With the pictures excluded, reproduce all of the data exactly.

** Opening Data supplied block **

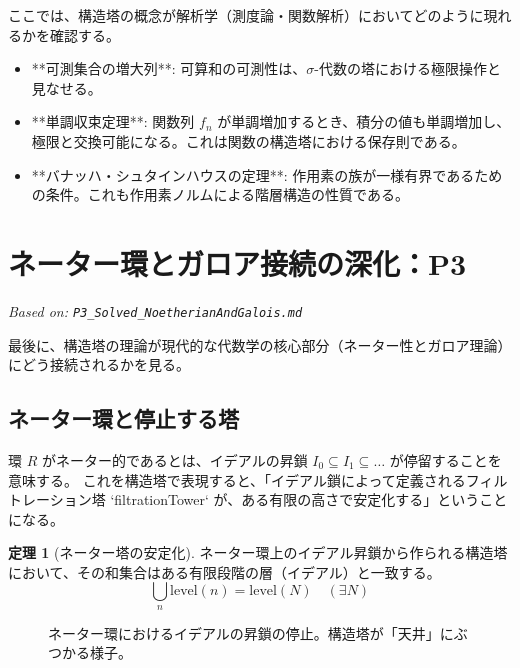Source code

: \documentclass[a4paper,11pt]{ltjsarticle}
\theoremstyle{definition}
\newtheorem{theorem}[definition]{定理}
\begin{document}
ここでは、構造塔の概念が解析学（測度論・関数解析）においてどのように現れるかを確認する。

\begin{itemize}
    \item **可測集合の増大列**: 可算和の可測性は、$\sigma$-代数の塔における極限操作と見なせる。
    \item **単調収束定理**: 関数列 $f_n$ が単調増加するとき、積分の値も単調増加し、極限と交換可能になる。これは関数の構造塔における保存則である。
    \item **バナッハ・シュタインハウスの定理**: 作用素の族が一様有界であるための条件。これも作用素ノルムによる階層構造の性質である。
\end{itemize}

\section{ネーター環とガロア接続の深化：P3}
\label{sec:p3}
\textit{Based on: \texttt{P3\_Solved\_NoetherianAndGalois.md}}

最後に、構造塔の理論が現代的な代数学の核心部分（ネーター性とガロア理論）にどう接続されるかを見る。

\subsection{ネーター環と停止する塔}
環 $R$ がネーター的であるとは、イデアルの昇鎖 $I_0 \subseteq I_1 \subseteq \dots$ が停留することを意味する。
これを構造塔で表現すると、「イデアル鎖によって定義されるフィルトレーション塔 `filtrationTower` が、ある有限の高さで安定化する」ということになる。

\begin{theorem}[ネーター塔の安定化]
ネーター環上のイデアル昇鎖から作られる構造塔において、その和集合はある有限段階の層（イデアル）と一致する。
\[ \bigcup_{n} \mathrm{level}(n) = \mathrm{level}(N) \quad (\exists N) \]
\end{theorem}

\begin{figure}[h]
\centering
{}
\caption{ネーター環におけるイデアルの昇鎖の停止。構造塔が「天井」にぶつかる様子。}
\end{figure}
\end{document}
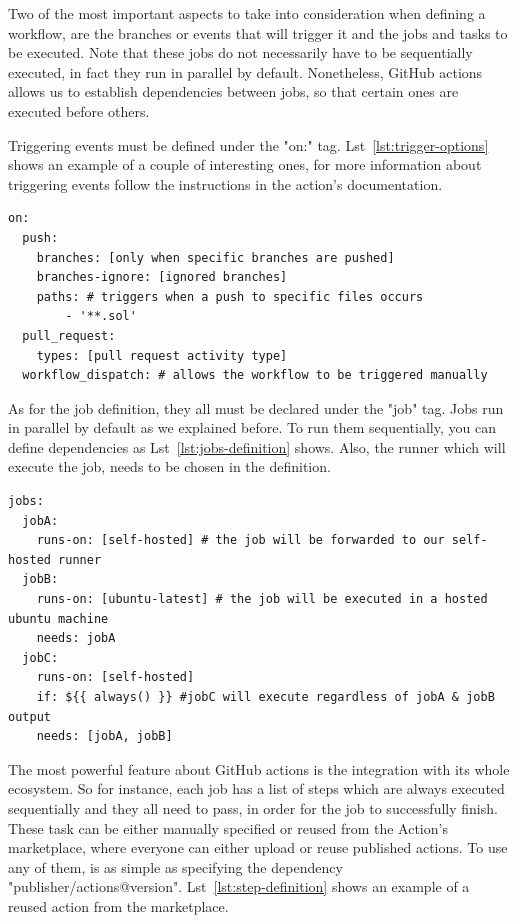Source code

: Two of the most important aspects to take into consideration when defining a workflow, are the branches or events that will trigger it and the jobs and tasks to be executed. Note that these jobs do not necessarily have to be sequentially executed, in fact they run in parallel by default. Nonetheless, GitHub actions allows us to establish dependencies between jobs, so that certain ones are executed before others.

Triggering events must be defined under the "on:" tag. Lst~\ref{lst:trigger-options} shows an example of a couple of interesting ones, for more information about triggering events follow the instructions in the action's documentation.

\begin{lstlisting}[caption=Common Workflow Triggers,label={lst:trigger-options}]
on:
  push:
    branches: [only when specific branches are pushed]
    branches-ignore: [ignored branches]
    paths: # triggers when a push to specific files occurs
        - '**.sol'
  pull_request:
    types: [pull request activity type]
  workflow_dispatch: # allows the workflow to be triggered manually
\end{lstlisting}

As for the job definition, they all must be declared under the "job" tag. Jobs run in parallel by default as we explained before. To run them sequentially, you can define dependencies as Lst~\ref{lst:jobs-definition} shows. Also, the runner which will execute the job, needs to be chosen in the definition.

\begin{lstlisting}[caption=Job Dependencies Definition,label={lst:jobs-definition}]
jobs:
  jobA:
    runs-on: [self-hosted] # the job will be forwarded to our self-hosted runner
  jobB:
    runs-on: [ubuntu-latest] # the job will be executed in a hosted ubuntu machine
    needs: jobA
  jobC:
    runs-on: [self-hosted]
    if: ${{ always() }} #jobC will execute regardless of jobA & jobB output
    needs: [jobA, jobB]
\end{lstlisting}

The most powerful feature about GitHub actions is the integration with its whole ecosystem. So for instance, each job has a list of steps which are always executed sequentially and they all need to pass, in order for the job to successfully finish. These task can be either manually specified or reused from the Action's marketplace, where everyone can either upload or reuse published actions. To use any of them, is as simple as specifying the dependency "publisher/actions@version". Lst~\ref{lst:step-definition} shows an example of a reused action from the marketplace.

** Closing Data supplied block **

Result of this task —
Source code

: \documentclass[a4paper,11pt]{ltjsarticle}
\theoremstyle{definition}
\newtheorem{theorem}[definition]{定理}
\begin{document}
ここでは、構造塔の概念が解析学（測度論・関数解析）においてどのように現れるかを確認する。

\begin{itemize}
    \item **可測集合の増大列**: 可算和の可測性は、$\sigma$-代数の塔における極限操作と見なせる。
    \item **単調収束定理**: 関数列 $f_n$ が単調増加するとき、積分の値も単調増加し、極限と交換可能になる。これは関数の構造塔における保存則である。
    \item **バナッハ・シュタインハウスの定理**: 作用素の族が一様有界であるための条件。これも作用素ノルムによる階層構造の性質である。
\end{itemize}

\section{ネーター環とガロア接続の深化：P3}
\label{sec:p3}
\textit{Based on: \texttt{P3\_Solved\_NoetherianAndGalois.md}}

最後に、構造塔の理論が現代的な代数学の核心部分（ネーター性とガロア理論）にどう接続されるかを見る。

\subsection{ネーター環と停止する塔}
環 $R$ がネーター的であるとは、イデアルの昇鎖 $I_0 \subseteq I_1 \subseteq \dots$ が停留することを意味する。
これを構造塔で表現すると、「イデアル鎖によって定義されるフィルトレーション塔 `filtrationTower` が、ある有限の高さで安定化する」ということになる。

\begin{theorem}[ネーター塔の安定化]
ネーター環上のイデアル昇鎖から作られる構造塔において、その和集合はある有限段階の層（イデアル）と一致する。
\[ \bigcup_{n} \mathrm{level}(n) = \mathrm{level}(N) \quad (\exists N) \]
\end{theorem}

\begin{figure}[h]
\centering
{}
\caption{ネーター環におけるイデアルの昇鎖の停止。構造塔が「天井」にぶつかる様子。}
\end{figure}
\end{document}
Source code

: Two of the most important aspects to take into consideration when defining a workflow, are the branches or events that will trigger it and the jobs and tasks to be executed. Note that these jobs do not necessarily have to be sequentially executed, in fact they run in parallel by default. Nonetheless, GitHub actions allows us to establish dependencies between jobs, so that certain ones are executed before others.

Triggering events must be defined under the "on:" tag. Lst~\ref{lst:trigger-options} shows an example of a couple of interesting ones, for more information about triggering events follow the instructions in the action's documentation.

\begin{lstlisting}[caption=Common Workflow Triggers,label={lst:trigger-options}]
on:
  push:
    branches: [only when specific branches are pushed]
    branches-ignore: [ignored branches]
    paths: # triggers when a push to specific files occurs
        - '**.sol'
  pull_request:
    types: [pull request activity type]
  workflow_dispatch: # allows the workflow to be triggered manually
\end{lstlisting}

As for the job definition, they all must be declared under the "job" tag. Jobs run in parallel by default as we explained before. To run them sequentially, you can define dependencies as Lst~\ref{lst:jobs-definition} shows. Also, the runner which will execute the job, needs to be chosen in the definition.

\begin{lstlisting}[caption=Job Dependencies Definition,label={lst:jobs-definition}]
jobs:
  jobA:
    runs-on: [self-hosted] # the job will be forwarded to our self-hosted runner
  jobB:
    runs-on: [ubuntu-latest] # the job will be executed in a hosted ubuntu machine
    needs: jobA
  jobC:
    runs-on: [self-hosted]
    if: ${{ always() }} #jobC will execute regardless of jobA & jobB output
    needs: [jobA, jobB]
\end{lstlisting}

The most powerful feature about GitHub actions is the integration with its whole ecosystem. So for instance, each job has a list of steps which are always executed sequentially and they all need to pass, in order for the job to successfully finish. These task can be either manually specified or reused from the Action's marketplace, where everyone can either upload or reuse published actions. To use any of them, is as simple as specifying the dependency "publisher/actions@version". Lst~\ref{lst:step-definition} shows an example of a reused action from the marketplace.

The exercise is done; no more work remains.